Действительно, Крохмалев тут ни при чем. Он, так сказать, лицо третье… Но Женька не мог и не хотел его слышать.

— Замолчите. Я же вас прошу…

И он опять услышал Симин голос и подумал: почему она здесь поет? У нее же такой голос… интересно, почему она из консерватории ушла? Таня… Таня, зачем ты так?.. И он еще ничему не поверил, полагая, что это какое-то недоразумение, розыгрыш, наконец, но жить ему стало труднее…

И Симин голос. Может, и не было никакого голоса, а он вообразил…

Глава шестая

Утром он пришел к вертолету — Таня уже была в кабине. Женька поздоровался и сел на другую скамейку.

— Как дела? — спросила Таня. — Ты, говорят, покорил скалу Беркут?

Женька промолчал. Он снял резиновую заглушку с иллюминатора и закурил.

— Один грамм никотина убивает слона, — сказала Таня.

— Лошадь, — поправил Женька. — А я, между прочим, человек.

Он говорил и старался проследить за выражением Таниного лица, но лицо ее осталось непроницаемым и спокойным.

— А я и не думаю иначе.

— Это правда, что вы и Олег Васильевич…

— Правда, — кивнула она.

— Поздравляю, — сказал Женька.

— Спасибо, — улыбнулась Таня, но вовсе не виновато, как этого хотел Женька, а скорее снисходительно. — А уговор наш остается в силе. Мы обязательно поедем в твой город. Поедем? Сколько там осталось часов? Сто минус…

— Нет, — глухо и отчужденно сказал Женька. — Не поедем.

Таня пожала плечами.

— Скажи, Таня, зачем все это было? — спросил он. — И что это было?..

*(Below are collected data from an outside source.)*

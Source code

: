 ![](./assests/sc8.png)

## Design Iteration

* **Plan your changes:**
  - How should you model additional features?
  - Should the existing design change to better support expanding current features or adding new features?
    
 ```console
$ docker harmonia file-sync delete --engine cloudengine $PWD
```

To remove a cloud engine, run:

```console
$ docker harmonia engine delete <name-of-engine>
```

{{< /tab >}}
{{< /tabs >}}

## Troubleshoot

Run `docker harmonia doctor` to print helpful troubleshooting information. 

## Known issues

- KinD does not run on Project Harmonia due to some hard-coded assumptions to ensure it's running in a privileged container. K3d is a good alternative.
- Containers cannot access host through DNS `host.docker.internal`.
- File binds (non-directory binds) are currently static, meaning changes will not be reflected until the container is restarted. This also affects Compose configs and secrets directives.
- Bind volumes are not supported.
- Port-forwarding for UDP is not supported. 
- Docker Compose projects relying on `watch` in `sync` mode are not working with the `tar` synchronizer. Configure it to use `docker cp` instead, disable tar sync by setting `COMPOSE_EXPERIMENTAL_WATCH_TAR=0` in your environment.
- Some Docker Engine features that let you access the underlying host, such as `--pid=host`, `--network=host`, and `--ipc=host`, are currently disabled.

— Женечка, милый, ну считай, пожалуйста, что ничего не было…

— Как это не было? Ведь было же!.. Зачем?

— Пойми, Женя, ты еще совсем мальчик. А мне уже двадцать четыре…

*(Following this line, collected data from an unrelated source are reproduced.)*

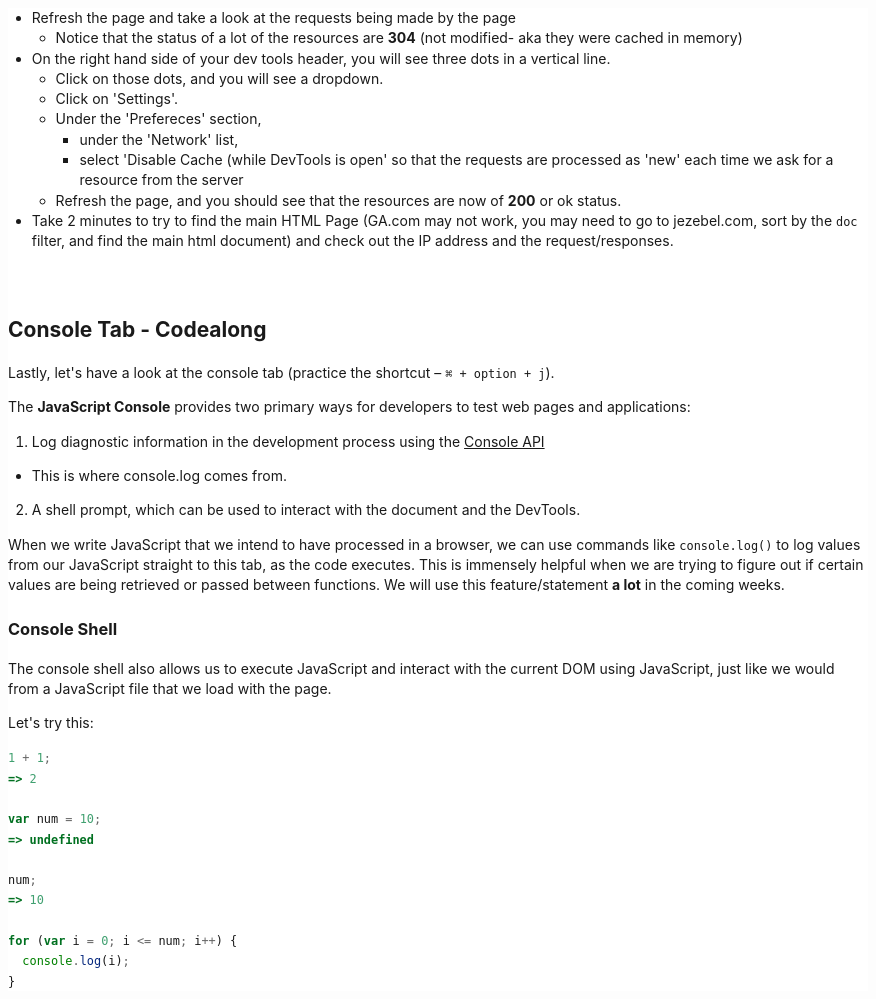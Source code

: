 - Refresh the page and take a look at the requests being made by the page
  - Notice that the status of a lot of the resources are **304** (not modified- aka they were cached in memory)
- On the right hand side of your dev tools header, you will see three dots in a vertical line.  
  - Click on those dots, and you will see a dropdown.  
  - Click on 'Settings'.  
  - Under the 'Prefereces' section, 
    - under the 'Network' list, 
    - select 'Disable Cache (while DevTools is open' so that the requests are processed as 'new' each time we ask for a resource from the server
  - Refresh the page, and you should see that the resources are now of **200** or ok status.
- Take 2 minutes to try to find the main HTML Page (GA.com may not work, you may need to go to jezebel.com, sort by the `doc` filter, and find the main html document) and check out the IP address and the request/responses.

<br />

## Console Tab - Codealong

Lastly, let's have a look at the console tab (practice the shortcut – `⌘ + option + j`).

The **JavaScript Console** provides two primary ways for developers to test web pages and applications:

1. Log diagnostic information in the development process using the [Console API](https://developer.chrome.com/devtools/docs/console-api)
  - This is where console.log comes from.
2. A shell prompt, which can be used to interact with the document and the DevTools.

When we write JavaScript that we intend to have processed in a browser, we can use commands like `console.log()` to log values from our JavaScript straight to this tab, as the code executes. This is immensely helpful when we are trying to figure out if certain values are being retrieved or passed between functions. We will use this feature/statement **a lot** in the coming weeks.

### Console Shell

The console shell also allows us to execute JavaScript and interact with the current DOM using JavaScript, just like we would from a JavaScript file that we load with the page.

Let's try this:

```javascript
1 + 1;
=> 2

var num = 10;
=> undefined

num;
=> 10

for (var i = 0; i <= num; i++) {
  console.log(i);
}
```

— Ну и что? Это имеет значение?

— Да, имеет. Мне двадцать четыре года. И у меня… Ты самого главного не знаешь… У меня… — сказала она, помедлив, — у меня есть ребенок. Мальчик. Сын. Антон. Ему скоро два года…

— Не надо, Таня! Ни о чем не надо говорить.

— Я хочу, чтобы ты понял.

— Я все понимаю. Но я все равно люблю тебя.

— Женя…

— Не надо, Таня, — сказал он. — Завтра я уеду.

— Как уедешь?

— Буду готовиться в институт…

— В институт международных отношений? Но тебе же еще одиннадцатый класс…

— Ну и что? А может, я заранее буду готовиться…

Женька попытался изобразить на лице улыбку, но улыбка не получилась, и он отвернулся.

— Нельзя же так вдруг… — сказала Таня.

Пришел Олег Васильевич, сел рядом с Таней. Вертолет почти неслышно оторвался от земли, набрал высоту и пошел знакомым курсом — над темнеющим кедрачом, над горами. Взмахнула каменным крылом скала Беркут… «До свидания», — мысленно сказал Женька горам, тайге, ущельям, в которые, как сгущенное молоко, стекал туман, небу, которое сияло над горами опаловой синевой…

— Знаешь, Олег, — сказала Таня, — а Евгений собирается уезжать.

— Как это собирается? — удивился Олег Васильевич. — Полевые работы в самом разгаре… Это же надо быть безответственным человеком, чтобы уехать сейчас…

Женька искоса посмотрел на геофизика, лицо у него было серьезное и немного усталое.

Из пилотской кабины торчали ноги бортмеханика.

— Миха, Миха… — позвал Женька. Ноги качнулись и медленно поползли вниз. — А почему в озере такая зеленая вода? — спросил Женька.

— Много будешь знать — скоро состаришься… — сказал бортмеханик, втягивая ноги обратно в кабину.